Hi,
This is a question for users of htseq-count; a program for counting reads into gene annotation.
I am using version 0.6.1p1. There is an option --samout
that looks like a simple way to identify actually which reads are used in the counting. The manual definition is:
write out all SAM alignment records into an output SAM file called SAMOUT, annotating each line with its feature assignment (as an optional field with tag 'XF')
However, I am only getting a file with the XF tag, e.g.:
XF:Z:rab-11.1
XF:Z:rab-11.1
XF:Z:col-81
XF:Z:col-81
Is anyone familiar with this option and able to comment? Perhaps the idea is to concatenate this to the existing SAM.
Thanks.
EDIT
I have confirmed that the input SAM file is the same length as the --samout
output. Therefore, is the rest of the SAM line missing intentionally?

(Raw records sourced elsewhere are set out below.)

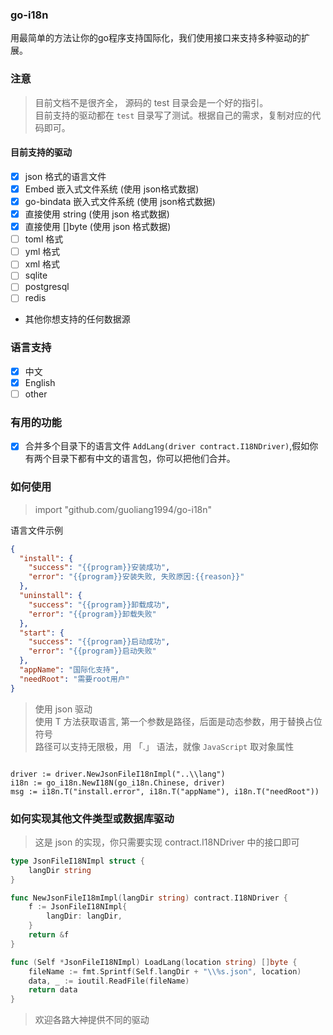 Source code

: ### go-i18n
用最简单的方法让你的go程序支持国际化，我们使用接口来支持多种驱动的扩展。
### 注意
> 目前文档不是很齐全， 源码的 test 目录会是一个好的指引。  
> 目前支持的驱动都在 `test` 目录写了测试。根据自己的需求，复制对应的代码即可。

#### 目前支持的驱动
+ [x]  json 格式的语言文件
+ [x]  Embed 嵌入式文件系统 (使用 json格式数据)
+ [x]  go-bindata 嵌入式文件系统 (使用 json格式数据)
+ [x]  直接使用 string (使用 json 格式数据)
+ [x]  直接使用 []byte (使用 json 格式数据)
+ [ ] toml 格式
+ [ ] yml 格式
+ [ ] xml 格式
+ [ ] sqlite
+ [ ] postgresql
+ [ ] redis
+ 其他你想支持的任何数据源

### 语言支持
+ [x] 中文
+ [x] English
+ [ ] other

### 有用的功能
+ [x] 合并多个目录下的语言文件 `AddLang(driver contract.I18NDriver)`,假如你有两个目录下都有中文的语言包，你可以把他们合并。

### 如何使用
> import "github.com/guoliang1994/go-i18n"

语言文件示例
```json
{
  "install": {
    "success": "{{program}}安装成功",
    "error": "{{program}}安装失败, 失败原因:{{reason}}"
  },
  "uninstall": {
    "success": "{{program}}卸载成功",
    "error": "{{program}}卸载失败"
  },
  "start": {
    "success": "{{program}}启动成功",
    "error": "{{program}}启动失败"
  },
  "appName": "国际化支持",
  "needRoot": "需要root用户"
}
```

> 使用 json 驱动  
> 使用 T 方法获取语言, 第一个参数是路径，后面是动态参数，用于替换占位符号  
> 路径可以支持无限极，用 「.」 语法，就像 `JavaScript` 取对象属性
```golang

driver := driver.NewJsonFileI18nImpl("..\\lang")
i18n := go_i18n.NewI18N(go_i18n.Chinese, driver)
msg := i18n.T("install.error", i18n.T("appName"), i18n.T("needRoot"))

```

### 如何实现其他文件类型或数据库驱动
> 这是 json 的实现，你只需要实现 contract.I18NDriver 中的接口即可
```go
type JsonFileI18NImpl struct {
	langDir string
}

func NewJsonFileI18mImpl(langDir string) contract.I18NDriver {
	f := JsonFileI18NImpl{
		langDir: langDir,
	}
	return &f
}

func (Self *JsonFileI18NImpl) LoadLang(location string) []byte {
	fileName := fmt.Sprintf(Self.langDir + "\\%s.json", location)
	data, _ := ioutil.ReadFile(fileName)
	return data
}

```
> 欢迎各路大神提供不同的驱动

EDIT 2 (command line used - file names changed for brevity)
htseq-count --mode=union --stranded=no --type=exon --idattr=gene_id --format=bam --order=name --samout=out.sam in.bam genes.gtf > out.txt
EDIT 3
Just found that this has already been covered in seqanswers http://seqanswers.com/forums/showthread.php?t=45600. It does appear to be a bug when trying to use a BAM file directly.
That's odd. Presumably it's a bug. What's the exact command that you're giving?

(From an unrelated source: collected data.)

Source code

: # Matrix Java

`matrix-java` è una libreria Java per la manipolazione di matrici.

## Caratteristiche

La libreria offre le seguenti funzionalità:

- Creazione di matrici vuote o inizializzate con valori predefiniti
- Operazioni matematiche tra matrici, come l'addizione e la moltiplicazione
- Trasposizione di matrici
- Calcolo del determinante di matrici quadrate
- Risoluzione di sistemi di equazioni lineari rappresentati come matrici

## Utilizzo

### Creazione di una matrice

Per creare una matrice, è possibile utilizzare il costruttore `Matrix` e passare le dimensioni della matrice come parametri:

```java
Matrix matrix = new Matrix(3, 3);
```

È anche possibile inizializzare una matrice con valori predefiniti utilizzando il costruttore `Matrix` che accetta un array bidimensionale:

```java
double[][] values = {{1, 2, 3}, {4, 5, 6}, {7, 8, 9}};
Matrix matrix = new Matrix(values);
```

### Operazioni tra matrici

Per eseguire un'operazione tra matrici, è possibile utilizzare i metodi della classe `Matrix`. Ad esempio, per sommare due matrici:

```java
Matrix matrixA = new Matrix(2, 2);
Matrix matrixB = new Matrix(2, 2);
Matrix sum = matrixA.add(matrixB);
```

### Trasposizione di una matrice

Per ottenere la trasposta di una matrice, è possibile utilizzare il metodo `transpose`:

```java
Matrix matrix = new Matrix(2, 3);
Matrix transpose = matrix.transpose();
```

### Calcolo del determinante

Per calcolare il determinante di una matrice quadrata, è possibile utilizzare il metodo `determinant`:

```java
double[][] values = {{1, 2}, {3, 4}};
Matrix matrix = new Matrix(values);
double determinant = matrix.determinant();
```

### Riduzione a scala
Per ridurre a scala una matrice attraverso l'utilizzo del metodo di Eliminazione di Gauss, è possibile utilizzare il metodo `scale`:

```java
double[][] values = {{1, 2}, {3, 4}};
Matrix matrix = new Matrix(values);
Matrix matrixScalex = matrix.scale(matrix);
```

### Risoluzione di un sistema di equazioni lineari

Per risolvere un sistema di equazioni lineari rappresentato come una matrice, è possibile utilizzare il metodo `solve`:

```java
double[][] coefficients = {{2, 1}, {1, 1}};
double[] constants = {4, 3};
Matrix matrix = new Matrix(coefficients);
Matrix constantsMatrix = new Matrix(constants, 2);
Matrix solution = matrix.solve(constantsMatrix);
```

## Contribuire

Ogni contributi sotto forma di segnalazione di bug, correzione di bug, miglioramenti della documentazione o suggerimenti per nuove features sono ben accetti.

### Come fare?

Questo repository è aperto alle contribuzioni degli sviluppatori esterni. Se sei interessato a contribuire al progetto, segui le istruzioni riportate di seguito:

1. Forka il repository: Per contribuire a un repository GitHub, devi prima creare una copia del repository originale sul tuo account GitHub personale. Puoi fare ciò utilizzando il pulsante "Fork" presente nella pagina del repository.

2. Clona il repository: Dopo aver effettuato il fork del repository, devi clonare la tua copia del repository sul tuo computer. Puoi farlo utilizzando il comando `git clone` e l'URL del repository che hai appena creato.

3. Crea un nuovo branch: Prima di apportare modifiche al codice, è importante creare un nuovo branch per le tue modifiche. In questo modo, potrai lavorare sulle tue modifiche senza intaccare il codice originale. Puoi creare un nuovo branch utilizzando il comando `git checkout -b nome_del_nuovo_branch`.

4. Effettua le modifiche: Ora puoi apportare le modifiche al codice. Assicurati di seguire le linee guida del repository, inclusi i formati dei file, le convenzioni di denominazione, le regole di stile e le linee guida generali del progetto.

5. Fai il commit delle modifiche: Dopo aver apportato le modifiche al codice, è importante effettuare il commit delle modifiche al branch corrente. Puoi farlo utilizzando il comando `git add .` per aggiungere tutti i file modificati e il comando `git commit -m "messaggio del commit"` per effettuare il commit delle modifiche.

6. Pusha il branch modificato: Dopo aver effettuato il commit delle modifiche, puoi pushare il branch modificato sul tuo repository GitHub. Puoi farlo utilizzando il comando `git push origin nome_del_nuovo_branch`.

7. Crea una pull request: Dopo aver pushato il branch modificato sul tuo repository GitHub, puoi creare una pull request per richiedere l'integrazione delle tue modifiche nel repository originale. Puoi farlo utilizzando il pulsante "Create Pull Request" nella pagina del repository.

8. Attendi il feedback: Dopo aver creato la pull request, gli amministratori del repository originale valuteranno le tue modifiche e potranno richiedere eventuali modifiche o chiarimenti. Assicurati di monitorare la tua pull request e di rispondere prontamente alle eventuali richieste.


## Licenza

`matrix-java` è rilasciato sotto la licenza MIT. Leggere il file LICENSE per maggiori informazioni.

Please see "EDIT 2" in main. It has just occurred to me that it might not like input as
--format=BAM
.Hmm, possible. I suspect this is just a bug. I haven't used the --samout option with the most recent version, though I could do that real quick just to confirm this bug.
I can confirm this bug with one of my datasets using 0.6.1p1 (it also seems to have affected 0.6.1). Have you already notified Simon Anders?
I have contacted him, thanks for your help.